As a sophomore, he caught 51 passes for 722 yards and 10 touchdowns and was named Second-team All-Big Ten for a second straight year. His 20 career receiving touchdowns in his first two years had tied him with Ernie Jones (1984–1987) for second on the university's all-time list, trailing only Jade Butcher (1967–1969) and his 30 career TD grabs.

As a junior, Hardy caught 74 passes for 1,075 yards—ranking third in the Big Ten in both categories—and became the Hoosiers' all-time receiving leader in touchdowns (36), yards (2,690) and receptions (186). He was selected first-team All-Big Ten selection, a Fred Biletnikoff Award semifinalist and the team's most valuable player.

During his time at Indiana, Hardy also played on the basketball team for one season.

In January 2008, Hardy declared himself eligible for the 2008 NFL draft, saying "I have reached the pinnacle of my college football career."

==Professional career==
===Pre-draft===
At the NFL Scouting Combine, Hardy was a top 10 performer in the bench press, broad jump, 3-cone drill, and 20-yard shuttle. In the bench press, Hardy finished ninth among wide receivers with 18 reps at 225 lb. He finished 8th in the broad jump with a distance of 10 ft 5 in. He finished 7th in the 3-cone drill with a time of 6.84 seconds. He also finished tied for seventh in the 20-yard shuttle with a time of 4.20 seconds. Official 40-yard dash time was 4.49.

===Buffalo Bills===
Hardy was selected by the Buffalo Bills in the second round (41st overall) of the 2008 NFL draft. He signed a multi-year contract with the team on July 24. On September 14, 2008, in his second game, Hardy caught his first touchdown late in a win against the Jacksonville Jaguars. He finished the campaign with nine catches for 87 yards and two touchdowns.

Hardy played in two games in 2009, catching one pass for nine yards. On September 4, 2010, he was released by the Bills.

===Baltimore Ravens===
On January 17, 2011, Hardy was signed to a reserve/future contract by the Baltimore Ravens. He practiced little with the Ravens during the 2011 training camp due to chronic hamstring problems, the same injury that nagged him while with the Bills. He was released by the Ravens on September 5, 2011.

==Post-football career==
After the NFL, Hardy turned his attention to Hollywood, where he pursued a career in modeling and acting.

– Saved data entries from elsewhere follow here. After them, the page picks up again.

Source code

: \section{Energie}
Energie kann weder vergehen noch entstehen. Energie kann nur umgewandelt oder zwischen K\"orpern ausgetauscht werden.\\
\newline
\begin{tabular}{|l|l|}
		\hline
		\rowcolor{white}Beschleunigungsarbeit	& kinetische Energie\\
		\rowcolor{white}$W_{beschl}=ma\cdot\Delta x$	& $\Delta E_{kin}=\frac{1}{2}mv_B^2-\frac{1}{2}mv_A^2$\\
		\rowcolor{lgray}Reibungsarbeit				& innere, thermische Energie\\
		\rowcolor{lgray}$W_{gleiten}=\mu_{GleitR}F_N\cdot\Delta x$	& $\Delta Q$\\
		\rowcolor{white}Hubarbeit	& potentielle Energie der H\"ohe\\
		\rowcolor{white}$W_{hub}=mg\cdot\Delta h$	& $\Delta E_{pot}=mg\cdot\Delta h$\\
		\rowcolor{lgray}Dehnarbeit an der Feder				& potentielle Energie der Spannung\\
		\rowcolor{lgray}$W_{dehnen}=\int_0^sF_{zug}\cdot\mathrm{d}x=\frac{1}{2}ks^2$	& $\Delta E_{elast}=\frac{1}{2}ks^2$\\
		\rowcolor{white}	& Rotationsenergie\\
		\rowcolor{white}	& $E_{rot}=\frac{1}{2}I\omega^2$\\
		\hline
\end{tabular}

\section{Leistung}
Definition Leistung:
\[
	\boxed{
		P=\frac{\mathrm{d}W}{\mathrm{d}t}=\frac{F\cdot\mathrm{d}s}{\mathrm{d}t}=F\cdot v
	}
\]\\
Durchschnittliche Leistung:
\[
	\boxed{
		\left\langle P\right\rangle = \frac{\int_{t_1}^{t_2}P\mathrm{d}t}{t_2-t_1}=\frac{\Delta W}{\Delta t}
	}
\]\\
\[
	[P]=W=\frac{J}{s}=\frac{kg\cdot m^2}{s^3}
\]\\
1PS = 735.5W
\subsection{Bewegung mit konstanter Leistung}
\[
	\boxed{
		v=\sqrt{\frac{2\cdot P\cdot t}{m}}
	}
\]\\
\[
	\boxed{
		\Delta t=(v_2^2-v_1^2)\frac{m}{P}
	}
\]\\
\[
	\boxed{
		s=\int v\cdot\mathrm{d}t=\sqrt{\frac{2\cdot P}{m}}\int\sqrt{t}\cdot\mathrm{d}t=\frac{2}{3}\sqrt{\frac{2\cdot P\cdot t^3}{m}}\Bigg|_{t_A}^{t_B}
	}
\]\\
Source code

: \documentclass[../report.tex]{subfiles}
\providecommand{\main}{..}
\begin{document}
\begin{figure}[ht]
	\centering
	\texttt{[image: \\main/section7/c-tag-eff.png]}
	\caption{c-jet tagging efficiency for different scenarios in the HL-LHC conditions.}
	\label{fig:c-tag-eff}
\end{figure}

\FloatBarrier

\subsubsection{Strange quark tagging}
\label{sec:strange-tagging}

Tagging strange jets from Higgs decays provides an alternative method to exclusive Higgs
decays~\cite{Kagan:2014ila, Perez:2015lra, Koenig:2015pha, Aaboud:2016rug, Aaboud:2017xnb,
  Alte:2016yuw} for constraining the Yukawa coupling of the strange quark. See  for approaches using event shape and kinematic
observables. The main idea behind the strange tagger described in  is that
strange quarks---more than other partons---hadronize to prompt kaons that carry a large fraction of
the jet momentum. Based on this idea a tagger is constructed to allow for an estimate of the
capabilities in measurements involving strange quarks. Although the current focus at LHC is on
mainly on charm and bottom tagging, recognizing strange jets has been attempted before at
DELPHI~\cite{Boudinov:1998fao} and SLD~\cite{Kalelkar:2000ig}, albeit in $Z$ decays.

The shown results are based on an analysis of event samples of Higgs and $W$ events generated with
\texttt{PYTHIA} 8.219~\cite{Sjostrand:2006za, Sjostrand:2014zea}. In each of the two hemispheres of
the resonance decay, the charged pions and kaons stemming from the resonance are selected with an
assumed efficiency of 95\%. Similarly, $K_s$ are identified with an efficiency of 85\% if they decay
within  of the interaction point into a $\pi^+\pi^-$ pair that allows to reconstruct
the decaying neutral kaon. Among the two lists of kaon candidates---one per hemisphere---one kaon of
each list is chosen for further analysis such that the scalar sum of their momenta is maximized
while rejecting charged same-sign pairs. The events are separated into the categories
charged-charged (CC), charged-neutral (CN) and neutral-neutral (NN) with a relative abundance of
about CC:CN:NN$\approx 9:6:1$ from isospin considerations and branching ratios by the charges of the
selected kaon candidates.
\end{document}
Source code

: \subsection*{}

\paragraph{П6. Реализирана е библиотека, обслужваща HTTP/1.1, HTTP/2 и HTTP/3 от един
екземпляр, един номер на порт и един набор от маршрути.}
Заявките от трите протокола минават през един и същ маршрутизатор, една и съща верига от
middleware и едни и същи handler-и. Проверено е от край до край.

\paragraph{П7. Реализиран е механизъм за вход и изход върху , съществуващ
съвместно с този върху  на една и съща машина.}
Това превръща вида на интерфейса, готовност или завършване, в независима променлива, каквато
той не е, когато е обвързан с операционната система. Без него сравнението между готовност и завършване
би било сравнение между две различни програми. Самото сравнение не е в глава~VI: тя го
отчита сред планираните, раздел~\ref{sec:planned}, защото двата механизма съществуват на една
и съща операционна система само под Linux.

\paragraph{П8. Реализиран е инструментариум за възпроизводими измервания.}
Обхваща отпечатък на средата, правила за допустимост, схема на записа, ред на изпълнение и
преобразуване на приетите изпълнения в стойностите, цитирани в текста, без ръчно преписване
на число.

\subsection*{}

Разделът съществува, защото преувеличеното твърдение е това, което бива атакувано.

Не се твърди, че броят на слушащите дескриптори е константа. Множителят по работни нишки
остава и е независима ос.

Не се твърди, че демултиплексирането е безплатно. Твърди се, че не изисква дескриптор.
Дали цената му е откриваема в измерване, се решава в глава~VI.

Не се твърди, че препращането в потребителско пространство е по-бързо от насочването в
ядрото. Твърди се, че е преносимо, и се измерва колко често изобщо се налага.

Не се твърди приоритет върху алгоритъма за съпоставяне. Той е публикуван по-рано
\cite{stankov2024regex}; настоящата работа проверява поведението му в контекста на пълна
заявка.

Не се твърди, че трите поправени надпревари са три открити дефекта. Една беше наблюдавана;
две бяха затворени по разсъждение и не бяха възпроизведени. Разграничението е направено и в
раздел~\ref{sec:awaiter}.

==Personal problems and death==
On May 4, 2014, Hardy was arrested on felony charges following a dispute at his home in Los Angeles, in which a visibly drugged Hardy attacked police officers responding to a disturbing the peace call. In November 2014, it was reported a judge deemed Hardy unfit for trial and remanded him to a mental facility.

On June 7, 2017, Hardy's body was found lodged in a dam in the Maumee River in Fort Wayne, Indiana. He was 31 years old. On July 18, his death was ruled a suicide, by way of asphyxia from drowning.